- [YOUR TASK]
From the first line to the last, please print the entries exactly, omitting pictures.

- [SUPPLIED INFORMATION]

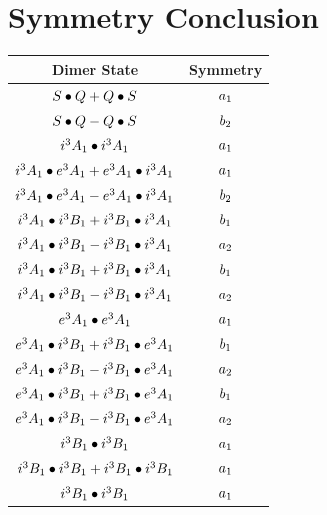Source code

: \documentclass{article}
\begin{document}
\vspace{0.5cm}

\newpage
\newpage

\section{Symmetry Conclusion} 
\begin{table}[H]
\centering
\begin{tabular}{cc}
\hline
Dimer State & Symmetry \\[0.1cm] 
\hline
$S \bullet Q + Q \bullet S \displaystyle $ & $a_1 \displaystyle $ \\[0.1cm] 
$S \bullet Q - Q \bullet S \displaystyle $ & $b_2 \displaystyle $ \\[0.1cm] 
$i^3 A_1 \bullet i^3 A_1 \displaystyle $ & $a_1 \displaystyle $ \\[0.1cm] 
$i^3 A_1 \bullet e^3 A_1 + e^3 A_1 \bullet i^3 A_1 \displaystyle $ & $a_1 \displaystyle $ \\[0.1cm] 
$i^3 A_1 \bullet e^3 A_1 - e^3 A_1 \bullet i^3 A_1 \displaystyle $ & $b_2 \displaystyle $ \\[0.1cm] 
$i^3 A_1 \bullet i^3 B_{1} + i^3 B_{1} \bullet i^3 A_1 \displaystyle $ & $b_1 \displaystyle $ \\[0.1cm] 
$i^3 A_1 \bullet i^3 B_{1} - i^3 B_{1} \bullet i^3 A_1 \displaystyle $ & $a_2 \displaystyle $ \\[0.1cm] 
$i^3 A_1 \bullet i^3 B_{1} + i^3 B_{1} \bullet i^3 A_1 \displaystyle $ & $b_1 \displaystyle $ \\[0.1cm] 
$i^3 A_1 \bullet i^3 B_{1} - i^3 B_{1} \bullet i^3 A_1 \displaystyle $ & $a_2 \displaystyle $ \\[0.1cm] 
$e^3 A_1 \bullet e^3 A_1 \displaystyle $ & $a_1 \displaystyle $ \\[0.1cm] 
$e^3 A_1 \bullet i^3 B_{1} + i^3 B_{1} \bullet e^3 A_1 \displaystyle $ & $b_1 \displaystyle $ \\[0.1cm] 
$e^3 A_1 \bullet i^3 B_{1} - i^3 B_{1} \bullet e^3 A_1 \displaystyle $ & $a_2 \displaystyle $ \\[0.1cm] 
$e^3 A_1 \bullet i^3 B_{1} + i^3 B_{1} \bullet e^3 A_1 \displaystyle $ & $b_1 \displaystyle $ \\[0.1cm] 
$e^3 A_1 \bullet i^3 B_{1} - i^3 B_{1} \bullet e^3 A_1 \displaystyle $ & $a_2 \displaystyle $ \\[0.1cm] 
$i^3 B_{1} \bullet i^3 B_{1} \displaystyle $ & $a_1 \displaystyle $ \\[0.1cm] 
$i^3 B_{1} \bullet i^3 B_{1} + i^3 B_{1} \bullet i^3 B_{1} \displaystyle $ & $a_1 \displaystyle $ \\[0.1cm] 
$i^3 B_{1} \bullet i^3 B_{1} \displaystyle $ & $a_1 \displaystyle $ \\[0.1cm] 
\hline
\end{tabular}
\end{table}
\end{document}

- [EXERCISE ANSWER]
Source code

: \documentclass{article}
\begin{document}
\vspace{0.5cm}

\newpage
\newpage

\section{Symmetry Conclusion} 
\begin{table}[H]
\centering
\begin{tabular}{cc}
\hline
Dimer State & Symmetry \\[0.1cm] 
\hline
$S \bullet Q + Q \bullet S \displaystyle $ & $a_1 \displaystyle $ \\[0.1cm] 
$S \bullet Q - Q \bullet S \displaystyle $ & $b_2 \displaystyle $ \\[0.1cm] 
$i^3 A_1 \bullet i^3 A_1 \displaystyle $ & $a_1 \displaystyle $ \\[0.1cm] 
$i^3 A_1 \bullet e^3 A_1 + e^3 A_1 \bullet i^3 A_1 \displaystyle $ & $a_1 \displaystyle $ \\[0.1cm] 
$i^3 A_1 \bullet e^3 A_1 - e^3 A_1 \bullet i^3 A_1 \displaystyle $ & $b_2 \displaystyle $ \\[0.1cm] 
$i^3 A_1 \bullet i^3 B_{1} + i^3 B_{1} \bullet i^3 A_1 \displaystyle $ & $b_1 \displaystyle $ \\[0.1cm] 
$i^3 A_1 \bullet i^3 B_{1} - i^3 B_{1} \bullet i^3 A_1 \displaystyle $ & $a_2 \displaystyle $ \\[0.1cm] 
$i^3 A_1 \bullet i^3 B_{1} + i^3 B_{1} \bullet i^3 A_1 \displaystyle $ & $b_1 \displaystyle $ \\[0.1cm] 
$i^3 A_1 \bullet i^3 B_{1} - i^3 B_{1} \bullet i^3 A_1 \displaystyle $ & $a_2 \displaystyle $ \\[0.1cm] 
$e^3 A_1 \bullet e^3 A_1 \displaystyle $ & $a_1 \displaystyle $ \\[0.1cm] 
$e^3 A_1 \bullet i^3 B_{1} + i^3 B_{1} \bullet e^3 A_1 \displaystyle $ & $b_1 \displaystyle $ \\[0.1cm] 
$e^3 A_1 \bullet i^3 B_{1} - i^3 B_{1} \bullet e^3 A_1 \displaystyle $ & $a_2 \displaystyle $ \\[0.1cm] 
$e^3 A_1 \bullet i^3 B_{1} + i^3 B_{1} \bullet e^3 A_1 \displaystyle $ & $b_1 \displaystyle $ \\[0.1cm] 
$e^3 A_1 \bullet i^3 B_{1} - i^3 B_{1} \bullet e^3 A_1 \displaystyle $ & $a_2 \displaystyle $ \\[0.1cm] 
$i^3 B_{1} \bullet i^3 B_{1} \displaystyle $ & $a_1 \displaystyle $ \\[0.1cm] 
$i^3 B_{1} \bullet i^3 B_{1} + i^3 B_{1} \bullet i^3 B_{1} \displaystyle $ & $a_1 \displaystyle $ \\[0.1cm] 
$i^3 B_{1} \bullet i^3 B_{1} \displaystyle $ & $a_1 \displaystyle $ \\[0.1cm] 
\hline
\end{tabular}
\end{table}
\end{document}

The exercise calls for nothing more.